The meeting also focused on the forthcoming fashion deadlines, notably the June fashion week marathon featuring the next menswear collections and womenswear pre-collections. According to the existing calendar, London is set to kick it all off on June 13, followed on June 16-19 by Pitti Uomo, which has already confirmed it will go ahead, then by Milan and Paris, the latter fashion week scheduled to end on June 28.
“It's clear that the next fashion weeks will not be taking place in normal circumstances. We must understand how the situation is evolving, perhaps think about different formats. We are assessing this.

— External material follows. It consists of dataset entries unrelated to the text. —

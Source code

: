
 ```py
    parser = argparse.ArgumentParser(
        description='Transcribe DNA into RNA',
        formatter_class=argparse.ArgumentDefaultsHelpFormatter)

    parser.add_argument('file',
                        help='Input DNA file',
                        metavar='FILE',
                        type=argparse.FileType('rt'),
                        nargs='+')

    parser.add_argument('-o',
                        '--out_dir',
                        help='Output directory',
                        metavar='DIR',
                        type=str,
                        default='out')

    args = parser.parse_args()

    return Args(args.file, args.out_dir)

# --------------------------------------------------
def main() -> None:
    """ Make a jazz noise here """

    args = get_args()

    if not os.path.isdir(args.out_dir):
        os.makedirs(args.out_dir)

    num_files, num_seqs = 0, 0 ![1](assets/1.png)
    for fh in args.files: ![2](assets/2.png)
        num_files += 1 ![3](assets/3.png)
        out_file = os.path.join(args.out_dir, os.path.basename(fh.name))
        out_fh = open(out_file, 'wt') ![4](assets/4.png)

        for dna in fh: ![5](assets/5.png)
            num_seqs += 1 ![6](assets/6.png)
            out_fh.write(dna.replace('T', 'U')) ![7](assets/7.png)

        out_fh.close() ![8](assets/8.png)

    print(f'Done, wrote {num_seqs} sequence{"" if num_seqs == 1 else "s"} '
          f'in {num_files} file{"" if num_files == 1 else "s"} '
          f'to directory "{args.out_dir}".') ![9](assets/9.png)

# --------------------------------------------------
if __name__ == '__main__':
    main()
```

For the time being, it’s too early to make a decision,” said Capasa. Amidst this uncertainty, another meeting between the four federations has been scheduled on April 7, to decide about the June calendar.
The current manufacturing and delivery problems will surely not make it possible for all labels to complete their collections by June. Not to mention the fact that, after a near-total halt to commercial activity, retail buyers risk not having the budget to buy from the new collections.